By AVI ALPERT
The development of the concept of world literature is one of the great accomplishments of literary study over the past few decades. Not only has it signaled an expansion of what texts are read (in terms of both geography and genre), it has also expanded how they are read. Often following the axioms of Edward Said, readers of world literature look for power, for geographic connections, for how discourse may overwhelm the literary imagination. The rise of world literature has meant more than job listings and syllabi that cover more geographic area; it has meant that geographic areas are themselves interrogated historically and conceptually.
The same cannot be said, by and large, for the theoretical texts that have driven this change. While literature is treated as worldly, contingent, and connected, theory – in spite of its fervent gesticulations about praxis – is continually unmoored from the very regimes of geographic connectivity within which it calls on us to understand literature. Why has world literature not been coincident with the rise of “world theory”? To be sure, important strides have been made in this direction in both philosophy and literary theory. There is an increasing presence of philosophies from Africa, Latin America, Asia, and elsewhere, as well as good works that demonstrate the importance of “others” within the history of Western philosophy. There is also critical work that moves beyond mere inclusion to really wrestle with and debate philosophical ideas and their practical histories. But this work has, for the most part, remained outside mainstream approaches to the relationship between world philosophy and world literature.
The study of Buddhism in much contemporary literary theory is a case in point. There is, for example, Peter Hallward’s Absolutely Postcolonial, a text which, in spite of its many references to Buddhist philosophy, makes claims about it that are essentializing, outdated, and simply inaccurate. For Hallward, all Buddhism is a misty haze of apolitical thought that can’t rise to the level of critique because it is wedded to oneness. (One can find similar disparaging and unfounded remarks in Slavoj Zizek, and all the way back to Nietzsche and Adorno.) The reader quickly discerns that Buddhism for Hallward is, like the Sufism he also errantly critiques, a mere version of the Deleuzian philosophy that is his real target. “World theory” fails when philosophies, unlike literature, are treated as generic abstractions removed from their complexity, internal differences, and historical embeddedness.

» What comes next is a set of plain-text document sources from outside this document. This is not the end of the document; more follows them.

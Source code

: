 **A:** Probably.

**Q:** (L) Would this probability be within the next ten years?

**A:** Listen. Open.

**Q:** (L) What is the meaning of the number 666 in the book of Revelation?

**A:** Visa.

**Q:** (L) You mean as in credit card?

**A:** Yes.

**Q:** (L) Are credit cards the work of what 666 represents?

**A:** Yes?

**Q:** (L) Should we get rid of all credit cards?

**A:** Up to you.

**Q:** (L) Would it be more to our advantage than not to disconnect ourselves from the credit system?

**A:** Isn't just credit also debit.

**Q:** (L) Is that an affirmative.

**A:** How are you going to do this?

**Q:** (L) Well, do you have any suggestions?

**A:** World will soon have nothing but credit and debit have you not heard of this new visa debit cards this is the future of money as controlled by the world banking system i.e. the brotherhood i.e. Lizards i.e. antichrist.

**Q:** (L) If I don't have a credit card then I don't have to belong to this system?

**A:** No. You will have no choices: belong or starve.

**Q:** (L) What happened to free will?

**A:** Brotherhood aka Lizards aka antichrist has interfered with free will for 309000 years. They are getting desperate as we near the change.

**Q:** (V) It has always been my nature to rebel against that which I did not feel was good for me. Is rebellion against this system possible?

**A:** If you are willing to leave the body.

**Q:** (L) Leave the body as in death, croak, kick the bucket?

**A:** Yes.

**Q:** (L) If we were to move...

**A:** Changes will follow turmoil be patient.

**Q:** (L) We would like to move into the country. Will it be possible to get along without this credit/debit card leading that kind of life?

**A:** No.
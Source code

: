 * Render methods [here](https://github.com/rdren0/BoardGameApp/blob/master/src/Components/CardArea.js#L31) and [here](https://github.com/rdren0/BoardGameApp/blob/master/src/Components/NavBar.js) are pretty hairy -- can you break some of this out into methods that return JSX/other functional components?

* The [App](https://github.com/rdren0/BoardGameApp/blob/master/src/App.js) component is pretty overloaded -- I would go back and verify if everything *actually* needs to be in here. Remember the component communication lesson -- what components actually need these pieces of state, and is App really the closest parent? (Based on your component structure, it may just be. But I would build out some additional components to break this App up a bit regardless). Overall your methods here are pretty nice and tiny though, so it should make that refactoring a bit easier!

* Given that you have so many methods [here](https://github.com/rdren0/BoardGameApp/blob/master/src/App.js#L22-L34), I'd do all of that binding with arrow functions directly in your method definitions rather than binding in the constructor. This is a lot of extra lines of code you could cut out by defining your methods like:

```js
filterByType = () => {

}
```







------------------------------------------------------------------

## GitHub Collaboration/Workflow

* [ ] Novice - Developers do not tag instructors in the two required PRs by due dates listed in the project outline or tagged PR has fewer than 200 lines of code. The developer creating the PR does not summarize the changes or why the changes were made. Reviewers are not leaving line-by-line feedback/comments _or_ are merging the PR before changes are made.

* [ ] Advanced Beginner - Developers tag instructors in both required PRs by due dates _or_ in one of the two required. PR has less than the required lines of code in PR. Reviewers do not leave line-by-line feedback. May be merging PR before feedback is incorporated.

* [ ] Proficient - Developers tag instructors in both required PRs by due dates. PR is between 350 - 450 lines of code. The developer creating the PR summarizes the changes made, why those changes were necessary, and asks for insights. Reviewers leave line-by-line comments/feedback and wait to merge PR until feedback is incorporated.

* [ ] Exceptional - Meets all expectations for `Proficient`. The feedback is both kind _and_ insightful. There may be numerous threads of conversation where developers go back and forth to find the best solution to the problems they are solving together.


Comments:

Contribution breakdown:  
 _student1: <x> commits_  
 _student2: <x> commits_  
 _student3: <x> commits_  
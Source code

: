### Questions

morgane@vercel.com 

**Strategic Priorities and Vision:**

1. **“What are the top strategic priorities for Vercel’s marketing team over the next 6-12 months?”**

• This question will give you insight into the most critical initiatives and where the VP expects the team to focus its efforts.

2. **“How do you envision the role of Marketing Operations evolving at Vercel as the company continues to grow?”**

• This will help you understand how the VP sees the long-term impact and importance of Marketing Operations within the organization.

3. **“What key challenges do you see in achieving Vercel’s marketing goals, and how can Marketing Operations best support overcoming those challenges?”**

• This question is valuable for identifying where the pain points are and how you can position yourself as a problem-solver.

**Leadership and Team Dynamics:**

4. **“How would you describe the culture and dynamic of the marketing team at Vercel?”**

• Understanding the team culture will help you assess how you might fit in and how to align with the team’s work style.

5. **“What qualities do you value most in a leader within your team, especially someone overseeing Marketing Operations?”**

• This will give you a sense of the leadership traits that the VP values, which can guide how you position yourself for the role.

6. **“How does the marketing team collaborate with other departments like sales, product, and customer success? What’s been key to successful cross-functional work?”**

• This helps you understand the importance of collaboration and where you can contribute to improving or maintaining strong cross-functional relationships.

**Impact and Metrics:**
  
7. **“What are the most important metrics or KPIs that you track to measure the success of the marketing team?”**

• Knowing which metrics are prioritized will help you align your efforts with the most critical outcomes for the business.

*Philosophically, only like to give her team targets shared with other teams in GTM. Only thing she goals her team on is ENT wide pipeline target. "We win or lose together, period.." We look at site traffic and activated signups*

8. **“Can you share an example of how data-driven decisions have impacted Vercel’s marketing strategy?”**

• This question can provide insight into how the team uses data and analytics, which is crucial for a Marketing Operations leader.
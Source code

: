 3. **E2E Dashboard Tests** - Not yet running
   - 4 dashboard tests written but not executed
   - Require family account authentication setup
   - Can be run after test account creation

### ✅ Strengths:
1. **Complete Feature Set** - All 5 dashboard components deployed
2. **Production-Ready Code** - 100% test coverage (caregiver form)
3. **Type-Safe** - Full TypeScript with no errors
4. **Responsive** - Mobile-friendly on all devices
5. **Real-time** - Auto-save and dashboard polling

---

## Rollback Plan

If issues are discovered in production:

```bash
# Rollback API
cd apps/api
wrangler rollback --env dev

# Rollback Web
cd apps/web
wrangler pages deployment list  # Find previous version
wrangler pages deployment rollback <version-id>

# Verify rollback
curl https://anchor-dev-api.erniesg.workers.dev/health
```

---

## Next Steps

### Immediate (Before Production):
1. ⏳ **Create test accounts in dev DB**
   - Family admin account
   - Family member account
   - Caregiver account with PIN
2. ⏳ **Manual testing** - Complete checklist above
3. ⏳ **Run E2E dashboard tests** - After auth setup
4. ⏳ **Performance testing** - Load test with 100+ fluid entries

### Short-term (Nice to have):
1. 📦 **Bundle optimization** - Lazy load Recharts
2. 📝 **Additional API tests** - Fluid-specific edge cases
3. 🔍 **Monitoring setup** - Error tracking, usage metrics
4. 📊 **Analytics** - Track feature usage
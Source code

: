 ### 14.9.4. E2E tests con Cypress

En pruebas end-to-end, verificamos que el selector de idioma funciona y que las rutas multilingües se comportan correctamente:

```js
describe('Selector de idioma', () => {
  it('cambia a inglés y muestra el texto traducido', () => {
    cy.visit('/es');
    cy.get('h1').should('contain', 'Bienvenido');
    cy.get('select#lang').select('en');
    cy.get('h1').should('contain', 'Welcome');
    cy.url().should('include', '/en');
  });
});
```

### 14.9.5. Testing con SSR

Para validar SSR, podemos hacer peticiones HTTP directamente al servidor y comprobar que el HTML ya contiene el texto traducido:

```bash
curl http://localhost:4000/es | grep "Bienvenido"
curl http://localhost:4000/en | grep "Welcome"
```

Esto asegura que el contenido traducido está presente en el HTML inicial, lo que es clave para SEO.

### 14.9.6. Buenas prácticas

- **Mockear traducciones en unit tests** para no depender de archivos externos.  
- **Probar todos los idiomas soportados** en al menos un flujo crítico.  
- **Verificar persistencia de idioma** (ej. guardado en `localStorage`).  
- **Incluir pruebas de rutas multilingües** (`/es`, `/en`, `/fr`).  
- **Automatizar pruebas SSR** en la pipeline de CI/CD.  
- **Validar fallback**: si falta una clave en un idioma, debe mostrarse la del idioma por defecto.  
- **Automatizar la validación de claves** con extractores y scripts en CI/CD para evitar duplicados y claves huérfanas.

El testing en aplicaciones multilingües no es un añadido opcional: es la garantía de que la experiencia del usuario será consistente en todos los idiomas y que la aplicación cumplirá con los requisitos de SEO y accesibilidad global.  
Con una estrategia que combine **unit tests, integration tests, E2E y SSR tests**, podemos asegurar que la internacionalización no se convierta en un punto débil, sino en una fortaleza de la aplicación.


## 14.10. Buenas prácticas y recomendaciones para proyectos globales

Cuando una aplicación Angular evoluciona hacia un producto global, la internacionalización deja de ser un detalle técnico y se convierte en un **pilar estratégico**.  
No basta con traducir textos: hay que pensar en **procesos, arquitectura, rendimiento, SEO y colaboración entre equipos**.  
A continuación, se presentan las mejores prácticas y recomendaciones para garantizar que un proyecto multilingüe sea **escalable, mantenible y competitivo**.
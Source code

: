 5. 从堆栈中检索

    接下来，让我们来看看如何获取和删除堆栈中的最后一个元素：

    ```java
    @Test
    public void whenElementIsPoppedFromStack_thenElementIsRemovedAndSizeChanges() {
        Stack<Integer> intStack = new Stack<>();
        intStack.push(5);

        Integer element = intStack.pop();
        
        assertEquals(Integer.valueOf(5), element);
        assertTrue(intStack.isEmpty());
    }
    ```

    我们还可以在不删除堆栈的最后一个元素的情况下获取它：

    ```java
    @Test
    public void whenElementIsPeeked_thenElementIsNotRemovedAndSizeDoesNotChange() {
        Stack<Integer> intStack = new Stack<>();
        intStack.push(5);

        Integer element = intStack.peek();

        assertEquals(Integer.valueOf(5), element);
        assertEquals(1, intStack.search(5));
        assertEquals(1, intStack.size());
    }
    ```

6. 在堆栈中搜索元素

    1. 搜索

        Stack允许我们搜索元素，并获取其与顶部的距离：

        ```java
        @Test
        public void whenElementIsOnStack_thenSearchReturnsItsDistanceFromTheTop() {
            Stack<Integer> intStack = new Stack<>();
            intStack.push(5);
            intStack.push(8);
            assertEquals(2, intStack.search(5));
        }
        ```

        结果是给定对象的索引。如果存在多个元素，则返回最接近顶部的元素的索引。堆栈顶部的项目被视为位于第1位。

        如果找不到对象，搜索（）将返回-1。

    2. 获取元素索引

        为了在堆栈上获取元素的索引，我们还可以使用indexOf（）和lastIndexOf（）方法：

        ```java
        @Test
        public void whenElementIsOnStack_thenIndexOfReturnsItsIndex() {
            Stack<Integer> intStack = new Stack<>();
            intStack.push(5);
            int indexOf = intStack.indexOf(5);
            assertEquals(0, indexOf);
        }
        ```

Interestingly, Said’s own writing, as in his trenchant essay on Kim collected in Culture and Imperialism, is also an example of how limiting one’s engagement with world philosophy has effects on our study of world literature. Said’s essay importantly moves Kim beyond a generic question of the boy’s bildungsroman to a consideration of the “connections in it,” i.e., “the history, mutually dependent, of India and Britain in India.” To claim this geography as the sum total of the connections, however, erases the other obvious connection (arguably the central one) – that between Kim and the Tibetan Lama. Said most likely makes this excision because the Lama for him is nothing other than a generic religious pilgrim, akin to Chaucer’s or Bunyan’s. But Kipling’s fictional Lama, we learn reading Kim, was based on the historic personage of the second most powerful figure (politically and spiritually) in Tibet at the time – the Panchen Lama. Indeed, remarkably, a few years after the publication of Kim, this very real Lama made (according to Toni Huber) a pilgrimage to India as a “religious cover” for what were in fact ongoing political negotiations with the British and the Chinese.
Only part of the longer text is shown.